Después de que todos pasamos ante la cruz, a los pies de ésta quedaba lo que cada cual había dejado, no era tanto su ofrenda personal o su oración escrita en un papel o representada en algún objeto, a los pies de la cruz estábamos cada uno de nosotros, que en lugar de sentarnos en los bancos, nos quedamos allí sentados en el suelo en torno a la cruz, renunciábamos a la comodidad por el disfrute de esa cercanía compartida. Nos convertíamos, de algún modo, en los guardianes del sepulcro, a la espera de la Resurrección, confirmábamos que aquella entrega personal era sincera y sentida.
Al cabo de un rato de oración, el sacerdote nos pidió que nos fuésemos a dormir, aunque, como había sucedido la noche anterior, dejaba plena libertad, la iglesia se quedaría abierta. Sin embargo, nadie se sintió demasiado motivado ante esa posibilidad, ya era tarde y nos vencía el sueño. Por así decirlo era la única noche en que descansaríamos, con mayor razón con vistas a lo tarde y agotador que se nos haría el día siguiente, por la Vigilia, aunque en general el día fuera tan agotador como los dos anteriores.

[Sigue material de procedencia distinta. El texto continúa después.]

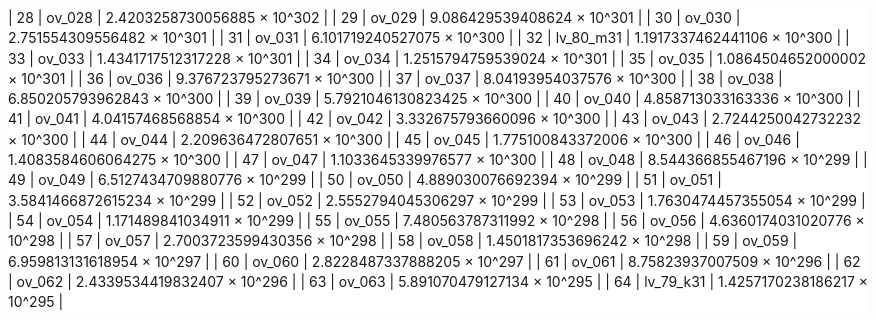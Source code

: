 | 28 | ov_028 | 2.4203258730056885 × 10^302 |
| 29 | ov_029 | 9.086429539408624 × 10^301 |
| 30 | ov_030 | 2.751554309556482 × 10^301 |
| 31 | ov_031 | 6.101719240527075 × 10^300 |
| 32 | lv_80_m31 | 1.1917337462441106 × 10^300 |
| 33 | ov_033 | 1.4341717512317228 × 10^301 |
| 34 | ov_034 | 1.2515794759539024 × 10^301 |
| 35 | ov_035 | 1.0864504652000002 × 10^301 |
| 36 | ov_036 | 9.376723795273671 × 10^300 |
| 37 | ov_037 | 8.04193954037576 × 10^300 |
| 38 | ov_038 | 6.850205793962843 × 10^300 |
| 39 | ov_039 | 5.7921046130823425 × 10^300 |
| 40 | ov_040 | 4.858713033163336 × 10^300 |
| 41 | ov_041 | 4.04157468568854 × 10^300 |
| 42 | ov_042 | 3.332675793660096 × 10^300 |
| 43 | ov_043 | 2.7244250042732232 × 10^300 |
| 44 | ov_044 | 2.209636472807651 × 10^300 |
| 45 | ov_045 | 1.775100843372006 × 10^300 |
| 46 | ov_046 | 1.4083584606064275 × 10^300 |
| 47 | ov_047 | 1.1033645339976577 × 10^300 |
| 48 | ov_048 | 8.544366855467196 × 10^299 |
| 49 | ov_049 | 6.5127434709880776 × 10^299 |
| 50 | ov_050 | 4.889030076692394 × 10^299 |
| 51 | ov_051 | 3.5841466872615234 × 10^299 |
| 52 | ov_052 | 2.5552794045306297 × 10^299 |
| 53 | ov_053 | 1.7630474457355054 × 10^299 |
| 54 | ov_054 | 1.171489841034911 × 10^299 |
| 55 | ov_055 | 7.480563787311992 × 10^298 |
| 56 | ov_056 | 4.6360174031020776 × 10^298 |
| 57 | ov_057 | 2.7003723599430356 × 10^298 |
| 58 | ov_058 | 1.4501817353696242 × 10^298 |
| 59 | ov_059 | 6.959813131618954 × 10^297 |
| 60 | ov_060 | 2.8228487337888205 × 10^297 |
| 61 | ov_061 | 8.75823937007509 × 10^296 |
| 62 | ov_062 | 2.4339534419832407 × 10^296 |
| 63 | ov_063 | 5.891070479127134 × 10^295 |
| 64 | lv_79_k31 | 1.4257170238186217 × 10^295 |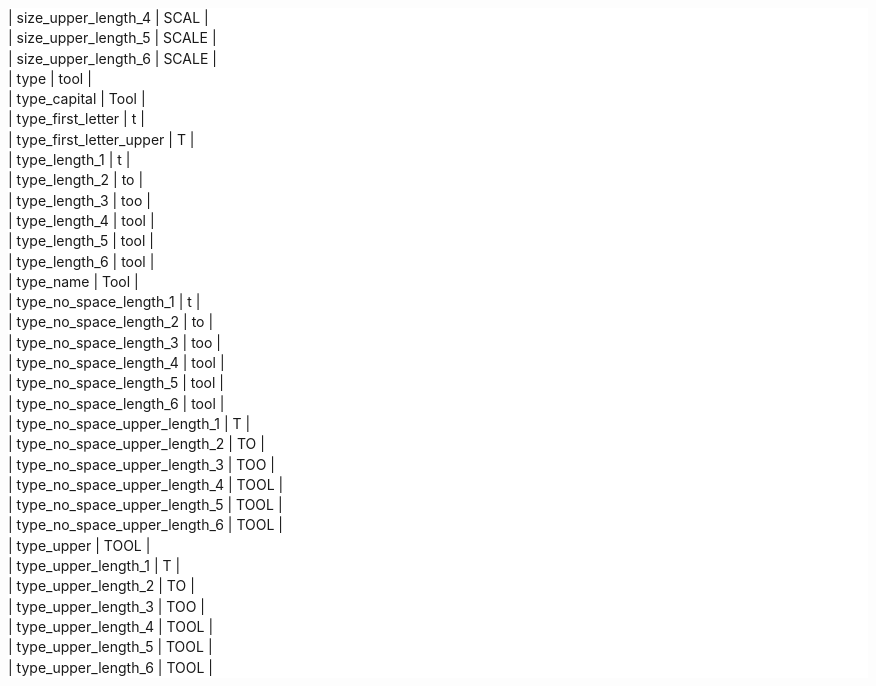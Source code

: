 | size_upper_length_4 | SCAL |  
| size_upper_length_5 | SCALE |  
| size_upper_length_6 | SCALE |  
| type | tool |  
| type_capital | Tool |  
| type_first_letter | t |  
| type_first_letter_upper | T |  
| type_length_1 | t |  
| type_length_2 | to |  
| type_length_3 | too |  
| type_length_4 | tool |  
| type_length_5 | tool |  
| type_length_6 | tool |  
| type_name | Tool |  
| type_no_space_length_1 | t |  
| type_no_space_length_2 | to |  
| type_no_space_length_3 | too |  
| type_no_space_length_4 | tool |  
| type_no_space_length_5 | tool |  
| type_no_space_length_6 | tool |  
| type_no_space_upper_length_1 | T |  
| type_no_space_upper_length_2 | TO |  
| type_no_space_upper_length_3 | TOO |  
| type_no_space_upper_length_4 | TOOL |  
| type_no_space_upper_length_5 | TOOL |  
| type_no_space_upper_length_6 | TOOL |  
| type_upper | TOOL |  
| type_upper_length_1 | T |  
| type_upper_length_2 | TO |  
| type_upper_length_3 | TOO |  
| type_upper_length_4 | TOOL |  
| type_upper_length_5 | TOOL |  
| type_upper_length_6 | TOOL |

Por caballerosidad o porque no quisimos que la velada concluyera demasiado pronto, los chicos acompañamos a las chicas hasta la puerta de su casa. Era de noche y, aunque no fuera necesaria aquella molestia, nos causaba pereza la separación, como si quisiéramos que se mantuviera esa unidad fraternal que habíamos encontrado ante la cruz, aparte de que alguno aprovechase la ocasión para una despedida un poco más larga con su novia, con el inconveniente de renunciar a esa complicidad entre ellos a causa de los testigos, lo que, por otro lado, favorecería que ésta no se alargase demasiado, dado lo comprometido del momento. Ana fue la primera que desapareció por la puerta, evidenció que entre los presentes no se encontraba el amor de su vida y, en cualquier caso, no esperaba una declaración apasionada aquella noche.